Toutefois, l'anticommunisme s'exprime en termes cassants par ceux-là mêmes qui ont, dès 1948, parlé de socialisme. Ainsi le prestigieux Muḥammad Ghazālī, un ancien Frère musulman égyptien, alors qu'il était directeur du bureau de la mission au ministère des Wakfs et Affaires religieuses (1973-1975), après son retour d'Arabie Saoudite, déclarait dans un avis juridique autorisé (fatwā), que « le communisme menace le principe de propriété privée, car pour lui toute chose est propriété collective de la société... L'athéisme est l'une de ses composantes ; il refuse totalement toute forme d'institution religieuse dans la société... L'islam comporte dans son essence même un ordre des biens et de la politique qu'il est impossible d'accommoder avec le communisme autant dans la vie pratique que du point de vue doctrinal ».

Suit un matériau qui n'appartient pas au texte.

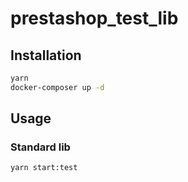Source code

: # prestashop_test_lib

## Installation

```bash
yarn
docker-composer up -d
```

## Usage

### Standard lib

```bash
yarn start:test
```
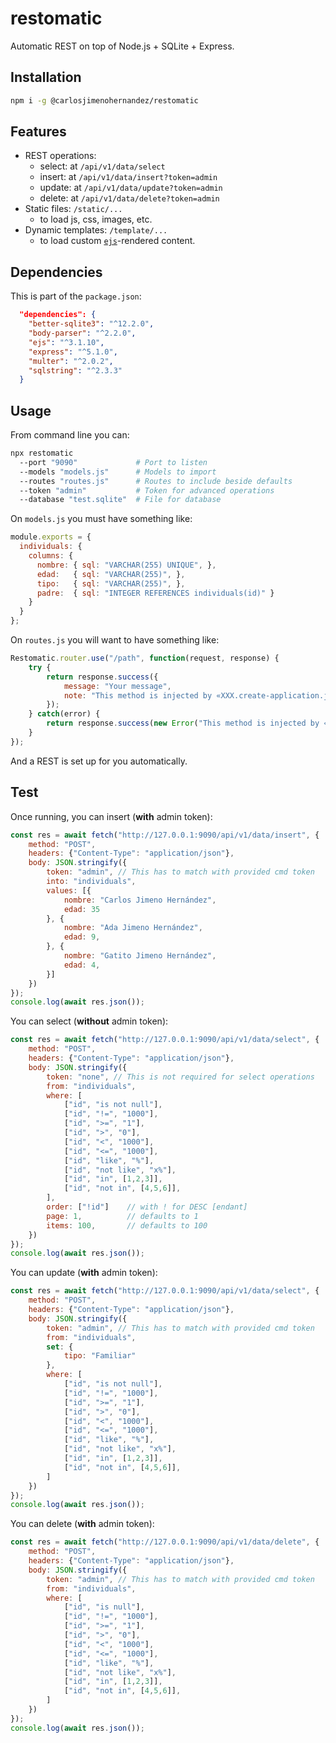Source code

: # restomatic

Automatic REST on top of Node.js + SQLite + Express.

## Installation

```sh
npm i -g @carlosjimenohernandez/restomatic
```

## Features

- REST operations:
   - select: at `/api/v1/data/select`
   - insert: at `/api/v1/data/insert?token=admin`
   - update: at `/api/v1/data/update?token=admin`
   - delete: at `/api/v1/data/delete?token=admin`
- Static files: `/static/...`
   - to load js, css, images, etc.
- Dynamic templates: `/template/...`
   - to load custom [`ejs`](https://github.com/mde/ejs)-rendered content.

## Dependencies

This is part of the `package.json`:

```json
  "dependencies": {
    "better-sqlite3": "^12.2.0",
    "body-parser": "^2.2.0",
    "ejs": "^3.1.10",
    "express": "^5.1.0",
    "multer": "^2.0.2",
    "sqlstring": "^2.3.3"
  }
```

## Usage

From command line you can:

```sh
npx restomatic
  --port "9090"             # Port to listen
  --models "models.js"      # Models to import
  --routes "routes.js"      # Routes to include beside defaults
  --token "admin"           # Token for advanced operations
  --database "test.sqlite"  # File for database
```

On `models.js` you must have something like:

```js
module.exports = {
  individuals: {
    columns: {
      nombre: { sql: "VARCHAR(255) UNIQUE", },
      edad:   { sql: "VARCHAR(255)", },
      tipo:   { sql: "VARCHAR(255)", },
      padre:  { sql: "INTEGER REFERENCES individuals(id)" }
    }
  }
};
```

On `routes.js` you will want to have something like:

```js
Restomatic.router.use("/path", function(request, response) {
    try {
        return response.success({
            message: "Your message",
            note: "This method is injected by «XXX.create-application.js»'
        });
    } catch(error) {
        return response.success(new Error("This method is injected by «XXX.create-application.js» too"));
    }
});
```

And a REST is set up for you automatically.

## Test

Once running, you can insert (**with** admin token):

```js
const res = await fetch("http://127.0.0.1:9090/api/v1/data/insert", {
    method: "POST",
    headers: {"Content-Type": "application/json"},
    body: JSON.stringify({
        token: "admin", // This has to match with provided cmd token
        into: "individuals",
        values: [{
            nombre: "Carlos Jimeno Hernández",
            edad: 35
        }, {
            nombre: "Ada Jimeno Hernández",
            edad: 9,
        }, {
            nombre: "Gatito Jimeno Hernández",
            edad: 4,
        }]
    })
});
console.log(await res.json());
```

You can select (**without** admin token):

```js
const res = await fetch("http://127.0.0.1:9090/api/v1/data/select", {
    method: "POST",
    headers: {"Content-Type": "application/json"},
    body: JSON.stringify({
        token: "none", // This is not required for select operations
        from: "individuals",
        where: [
            ["id", "is not null"],
            ["id", "!=", "1000"],
            ["id", ">=", "1"],
            ["id", ">", "0"],
            ["id", "<", "1000"],
            ["id", "<=", "1000"],
            ["id", "like", "%"],
            ["id", "not like", "x%"],
            ["id", "in", [1,2,3]],
            ["id", "not in", [4,5,6]],
        ],
        order: ["!id"]    // with ! for DESC [endant]
        page: 1,          // defaults to 1
        items: 100,       // defaults to 100
    })
});
console.log(await res.json());
```

You can update (**with** admin token):

```js
const res = await fetch("http://127.0.0.1:9090/api/v1/data/select", {
    method: "POST",
    headers: {"Content-Type": "application/json"},
    body: JSON.stringify({
        token: "admin", // This has to match with provided cmd token
        from: "individuals",
        set: {
            tipo: "Familiar"
        },
        where: [
            ["id", "is not null"],
            ["id", "!=", "1000"],
            ["id", ">=", "1"],
            ["id", ">", "0"],
            ["id", "<", "1000"],
            ["id", "<=", "1000"],
            ["id", "like", "%"],
            ["id", "not like", "x%"],
            ["id", "in", [1,2,3]],
            ["id", "not in", [4,5,6]],
        ]
    })
});
console.log(await res.json());
```

You can delete (**with** admin token):

```js
const res = await fetch("http://127.0.0.1:9090/api/v1/data/delete", {
    method: "POST",
    headers: {"Content-Type": "application/json"},
    body: JSON.stringify({
        token: "admin", // This has to match with provided cmd token
        from: "individuals",
        where: [
            ["id", "is null"],
            ["id", "!=", "1000"],
            ["id", ">=", "1"],
            ["id", ">", "0"],
            ["id", "<", "1000"],
            ["id", "<=", "1000"],
            ["id", "like", "%"],
            ["id", "not like", "x%"],
            ["id", "in", [1,2,3]],
            ["id", "not in", [4,5,6]],
        ]
    })
});
console.log(await res.json());
```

Signification des « intégrismes » islamiques

Les « intégrismes islamiques » expriment l'échec du tiers-mondisme « économiste » qui enchantait les années 50 et 60. Ils expriment par des symboles religieux la protestation d'une culture populaire jusqu'à présent bafouée.

Le refus de l'économie

Les économistes de l'Est et de l'Ouest encourageaient fortement l'« illusion économiste » selon laquelle tout pays du tiers-monde pouvait immanquablement, par une planification autoritaire, rejoindre les pays avancés, en s'occidentalisant le plus possible. Aujourd'hui, frustrée par son insuffisante intégration au travail productif national, déçue dans son attente des avantages matériels annoncés, par le coût des grands projets intérieurs et, souvent, des aventures extérieures, la base sociale des régimes « développementalistes » de type nassérien fait germer elle-même le courant islamiste actuel. Ce dernier ne prétend pas rejeter le modernisme technique, culturel et politique, mais revendique une modernisation autochtone, en marge des structures bureaucratiques, personnalisée, maîtrisée et idéalement satisfaisante sur les plans matériel et intellectuel par le recours à l'islam comme « culture populaire ». Le terme « intégrisme » convient mal, on le voit, à ce mouvement général.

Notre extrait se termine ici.